The indictment at No. E-4511 Criminal charges the defendants, among them Alfano, with a conspiracy to violate Section 398 of Title 18 of the United States Code Annotated, known as the White Slave Traffic Act. The indictment at No. E-4512 Criminal charges the defendant Alfano, and others, with a substantive violation of said Act, which is also' alleged to be one of the overt acts charged in the indict*271ment at No. E-4511 Criminal. Each of the other indictments at Nos. E-4513, E-4514, and E-4515 Criminal, charged the defendants therein named with substantive violations of the Act, — all of which violations are charged as overt acts in the conspiracy indictment.

Under all these circumstances, we are clearly of the opinion that all these five indictments were properly consolidated for trial, because the evidence as to substantive offences charged would be evidence as to the commission of the overt acts charged in the conspiracy jndictment. See Goldberg v. United States, 5 Cir., 297 F. 98, 101; Slick v. United States, 7 Cir., 1 F.2d 897; Doherty v. United States, 3 Cir., 56 F.2d 812; Frieden v. United States, 4 Cir., 5 F.2d 556, 557; Carter v.
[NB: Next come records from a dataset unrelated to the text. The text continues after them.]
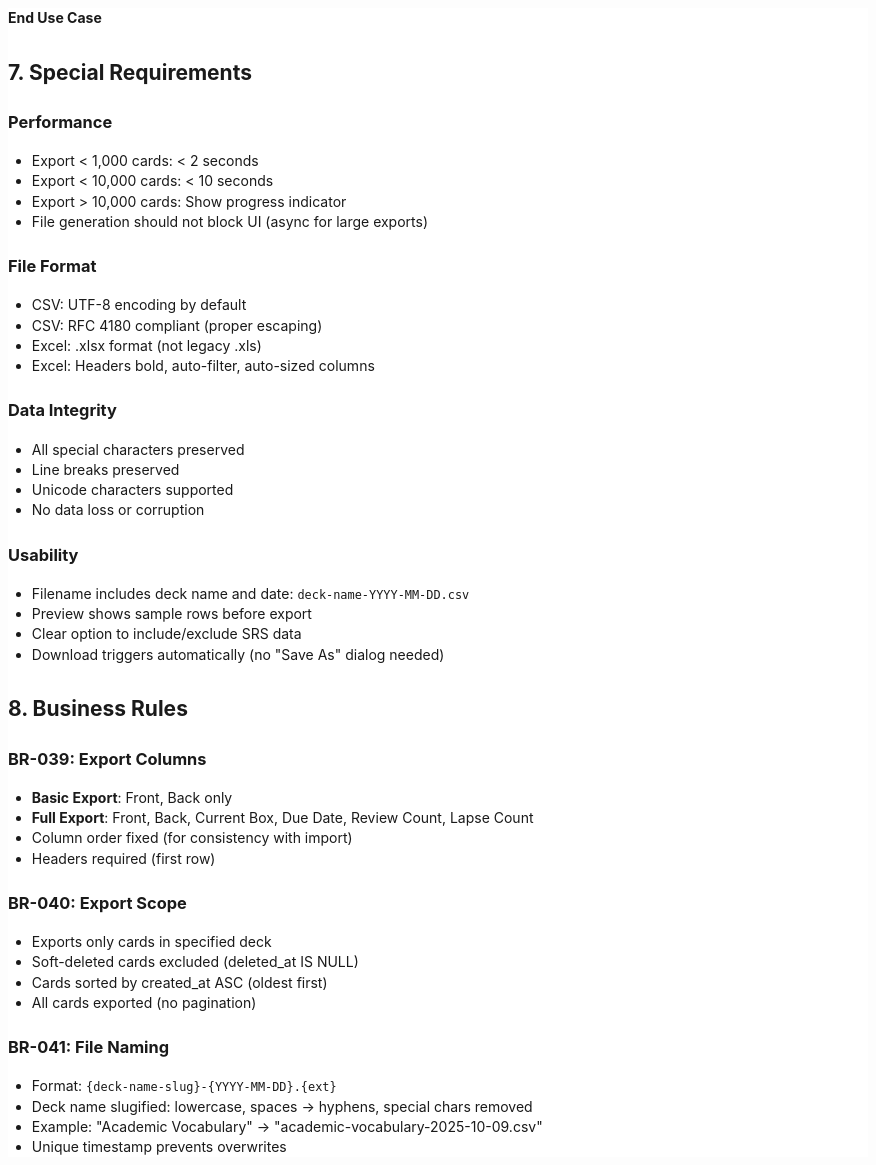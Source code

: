 **End Use Case**

## 7. Special Requirements

### Performance
- Export < 1,000 cards: < 2 seconds
- Export < 10,000 cards: < 10 seconds
- Export > 10,000 cards: Show progress indicator
- File generation should not block UI (async for large exports)

### File Format
- CSV: UTF-8 encoding by default
- CSV: RFC 4180 compliant (proper escaping)
- Excel: .xlsx format (not legacy .xls)
- Excel: Headers bold, auto-filter, auto-sized columns

### Data Integrity
- All special characters preserved
- Line breaks preserved
- Unicode characters supported
- No data loss or corruption

### Usability
- Filename includes deck name and date: `deck-name-YYYY-MM-DD.csv`
- Preview shows sample rows before export
- Clear option to include/exclude SRS data
- Download triggers automatically (no "Save As" dialog needed)

## 8. Business Rules

### BR-039: Export Columns
- **Basic Export**: Front, Back only
- **Full Export**: Front, Back, Current Box, Due Date, Review Count, Lapse Count
- Column order fixed (for consistency with import)
- Headers required (first row)

### BR-040: Export Scope
- Exports only cards in specified deck
- Soft-deleted cards excluded (deleted_at IS NULL)
- Cards sorted by created_at ASC (oldest first)
- All cards exported (no pagination)

### BR-041: File Naming
- Format: `{deck-name-slug}-{YYYY-MM-DD}.{ext}`
- Deck name slugified: lowercase, spaces → hyphens, special chars removed
- Example: "Academic Vocabulary" → "academic-vocabulary-2025-10-09.csv"
- Unique timestamp prevents overwrites
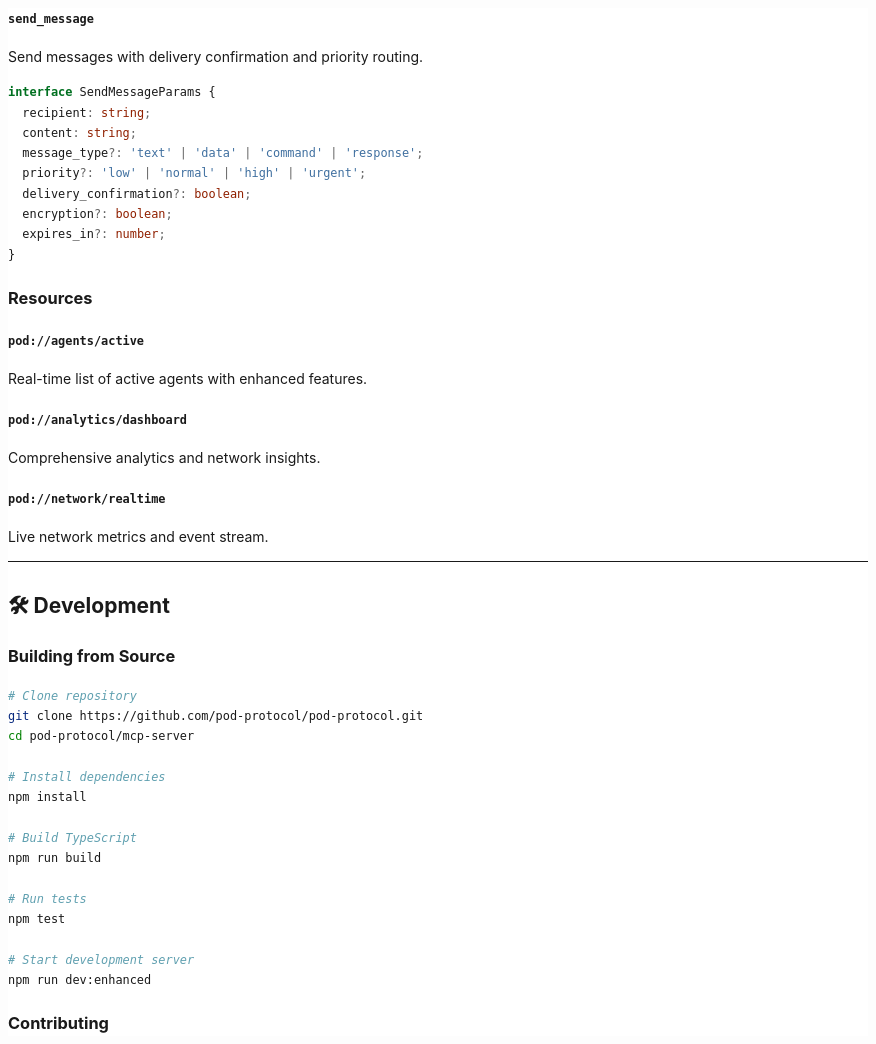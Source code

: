#### `send_message`
Send messages with delivery confirmation and priority routing.

```typescript
interface SendMessageParams {
  recipient: string;
  content: string;
  message_type?: 'text' | 'data' | 'command' | 'response';
  priority?: 'low' | 'normal' | 'high' | 'urgent';
  delivery_confirmation?: boolean;
  encryption?: boolean;
  expires_in?: number;
}
```

### Resources

#### `pod://agents/active`
Real-time list of active agents with enhanced features.

#### `pod://analytics/dashboard` 
Comprehensive analytics and network insights.

#### `pod://network/realtime`
Live network metrics and event stream.

---

## 🛠️ Development

### Building from Source

```bash
# Clone repository
git clone https://github.com/pod-protocol/pod-protocol.git
cd pod-protocol/mcp-server

# Install dependencies
npm install

# Build TypeScript
npm run build

# Run tests
npm test

# Start development server
npm run dev:enhanced
```

### Contributing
United States, 5 Cir., 38 F.2d 227, 228.

The case of McElroy v. United States, 164 U.S. 76, 17 S.Ct. 31, 41 L.Ed 355, cited by defendant, is not in point, for there the parties were not the same, and the offences charged were not parts of the same transaction.

Error is alleged in admitting the statement made by Frank Chessario on July 15, 1943 (Ex. No. 2). That statement was admissible as to the defendant who made it, and we so stated at the time it was admitted. We see no error in that. We do not think we have here the same situation that was before the Circuit Court of Appeals in Gambino v. United States, 3 Cir., 108 F.2d 140, in which the statement was offered to prove a conspiracy. In Sullivan v. United States, 8 Cir., 7 F.2d 355, it was held that evidence admissible against one of the defendants jointly tried is admissible, and must go into the record, although not admissible against all defendants. To the same effect is Pappas v. United States, 9 Cir., 292 F. 982.

There is also error alleged in our failure to strike out the testimony of witness Martinez as to her conduct of a house of prostitution in Meadville, Pennsylvania, on motion of counsel for Alfano. We cannot see how Alfano was involved in her testimony at all. But at least it was competent evidence as to defendant Madaffer, and should not be stricken.

Defendant Alfano’s motion for a new trial will be denied. An order may be submitted accordingly on notice to defendant Alfano’s counsel.